Susan: Having to make money always threatened to derail me, like it does a lot of people who want to be creative. Artists and writers aren’t really supported in our culture, so many of us have to do a lot of different things to keep everything afloat, in addition to our art. Then there’s the whole concept of time. Where to find the time. Where to find the energy. My antagonist tends to be the part of the patriarchal culture in others and in me that thinks that being creative is a secondary thing. Something we get around to when everything else is finished. But the world is upside down! Everybody I know who finds the time to be creative feels more fulfilled afterward. They feel like better people. They feel more whole. Instead, our lives are so hectic that we settle for crumbs when there is a feast just waiting to be eaten in the next room.
How I transcend these very real issues is that I put my creativity first, even if in the beginning it was for only a few minutes a day. In more recent years I’ve taught writing classes and done freelance editing, in addition to writing. But now that I’ve written several books and gotten some recognition, readers are finding and reading my books more and more. This has resulted in the luxury of focusing exclusively on my writing. A feat that only took me twenty years of writing to accomplish! I am also incredibly fortunate to have a very supportive mate. Our mates (and family members) can sometimes sabotage our journeys faster than anybody, but I’ve been lucky in this regard.

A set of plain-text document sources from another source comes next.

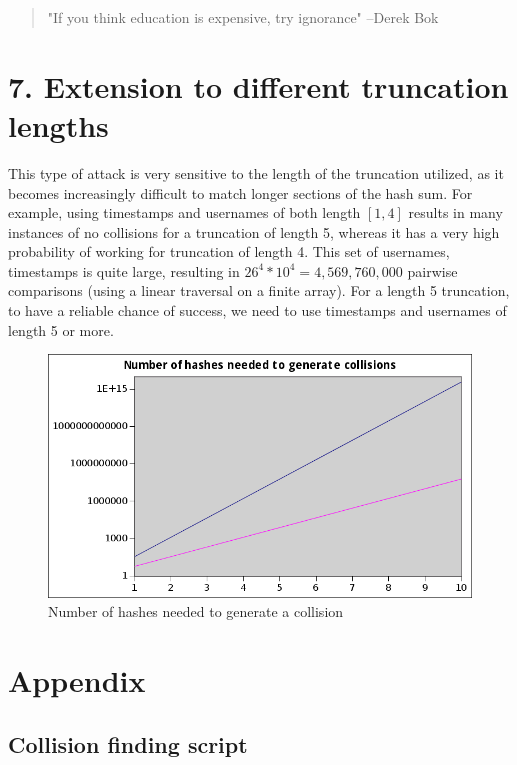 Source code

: \documentclass[12pt,letterpaper]{article}
\begin{document}
\begin{verse}
"If you think education is expensive, try ignorance" --Derek Bok 
\end{verse}

\section*{7. Extension to different truncation lengths}
This type of attack is very sensitive to the length of the truncation utilized,
as it becomes increasingly difficult to match longer sections of the hash
sum. For example, using timestamps and usernames of both length $[1,4]$ results
in many instances of no collisions for a truncation of length 5, whereas
it has a very high probability of working for truncation of length 4. This set
of usernames, timestamps is quite large, resulting in
$26^4 * 10^4 = 4,569,760,000$ pairwise comparisons (using a linear traversal
on a finite array). For a length 5 truncation, to have a reliable chance of
success, we need to use timestamps and usernames of length 5 or more.

\begin{figure}[H]
\centering
\includegraphics[width=5in]{complexity.png}
\caption{Number of hashes needed to generate a collision}
\end{figure}

\section*{Appendix}
\subsection{Collision finding script}

\end{document}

I think any creative pursuit becomes on some level a heroic journey. Once you set off to do whatever creative thing you want to do, the journey very quickly becomes a pursuit of something we hope to be noble while in the midst of great obstacles. Knowing this, and knowing yourself, can help smooth the passage to a more creative life. I often say that I am the talent and the handler all rolled into one. If I didn’t know how to manage my emotional life–my fears, my doubts, my ability to procrastinate and waste a lot of time–I would never write a thing. I’ve spent years learning how to get myself out of the way so I can write what I hope will be something entertaining, as well as meaningful.

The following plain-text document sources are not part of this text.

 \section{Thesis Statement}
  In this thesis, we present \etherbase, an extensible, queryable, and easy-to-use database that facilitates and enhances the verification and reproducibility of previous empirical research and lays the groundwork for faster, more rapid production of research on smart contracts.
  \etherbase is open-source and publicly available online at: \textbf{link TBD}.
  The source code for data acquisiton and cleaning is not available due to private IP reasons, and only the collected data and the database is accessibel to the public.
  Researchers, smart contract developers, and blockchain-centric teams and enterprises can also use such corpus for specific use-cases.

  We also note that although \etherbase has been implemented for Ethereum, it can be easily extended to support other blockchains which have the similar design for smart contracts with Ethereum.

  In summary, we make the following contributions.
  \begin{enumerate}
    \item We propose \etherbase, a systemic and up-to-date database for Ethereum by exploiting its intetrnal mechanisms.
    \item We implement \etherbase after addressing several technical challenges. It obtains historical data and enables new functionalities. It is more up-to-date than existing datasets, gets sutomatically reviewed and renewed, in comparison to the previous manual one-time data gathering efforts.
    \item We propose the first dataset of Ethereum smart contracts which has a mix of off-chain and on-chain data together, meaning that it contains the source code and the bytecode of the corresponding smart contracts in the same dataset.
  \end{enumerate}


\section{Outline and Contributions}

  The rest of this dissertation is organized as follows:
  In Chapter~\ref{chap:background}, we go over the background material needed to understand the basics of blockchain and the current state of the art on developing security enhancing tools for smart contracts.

Missy: How has writing novels helped you in your own life journey?
Susan: These are all such great questions! I think in many ways the characters I create in my novels are like family. They are people I like to hang around with (except for maybe Iris and Edward in my latest novel, Temple Secrets!). After I release a book and the story is out in the world, I miss the characters because I end up spending years writing a book.

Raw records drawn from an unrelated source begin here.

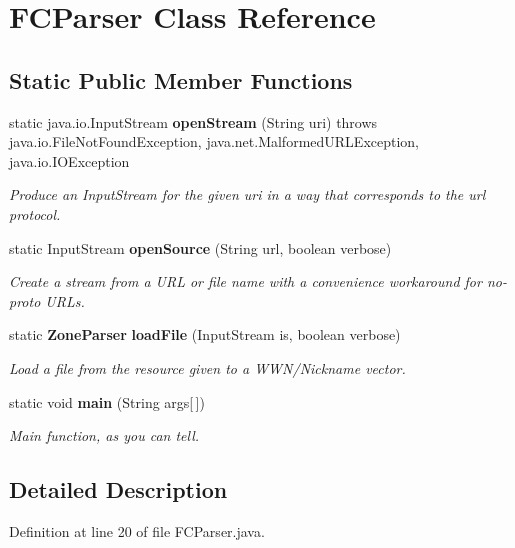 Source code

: \section{F\-C\-Parser Class Reference}
\label{classorg_1_1smallfoot_1_1parser_1_1FCParser}
\subsection*{Static Public Member Functions}
\begin{DoxyCompactItemize}
\item 
static java.\-io.\-Input\-Stream {\bf open\-Stream} (String uri)  throws java.\-io.\-File\-Not\-Found\-Exception, java.\-net.\-Malformed\-U\-R\-L\-Exception, java.\-io.\-I\-O\-Exception     
\begin{DoxyCompactList}\small\item\em Produce an Input\-Stream for the given uri in a way that corresponds to the url protocol. \end{DoxyCompactList}\item 
static Input\-Stream {\bf open\-Source} (String url, boolean verbose)
\begin{DoxyCompactList}\small\item\em Create a stream from a U\-R\-L or file name with a convenience workaround for no-\/proto U\-R\-Ls. \end{DoxyCompactList}\item 
static {\bf Zone\-Parser} {\bf load\-File} (Input\-Stream is, boolean verbose)
\begin{DoxyCompactList}\small\item\em Load a file from the resource given to a W\-W\-N/\-Nickname vector. \end{DoxyCompactList}\item 
static void {\bf main} (String args[$\,$])
\begin{DoxyCompactList}\small\item\em Main function, as you can tell. \end{DoxyCompactList}\end{DoxyCompactItemize}


\subsection{Detailed Description}


Definition at line 20 of file F\-C\-Parser.\-java.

Like I said before, as a girl it never occurred to me that I would become a novelist. Yet now, as I look back on my journey so far, it makes total sense. I’ve been working on and trying to understand my own story for years. In a way, I’ve been developing my own character. So now I create characters and stories that I think will not only entertain readers, but will also help people maybe find their way. Perhaps that’s the counselor in me that is still trying to help out.
A lot of my characters are lost in some way and then find themselves. Sometimes they find themselves transformed. In a way, my mission is to give readers not only a good story but a map for how to live a resilient and courageous life. Maybe I write novels to remind me how to do it, too. I’m always trying to follow the breadcrumbs out of the forest of our modern-day distractions, and I leave breadcrumbs for my readers, too. But then at the end of the story, I make sure that there’s some kind of feast. I want to leave a reader with hope that things will get better, that all is well (at least for now), and that we are not alone.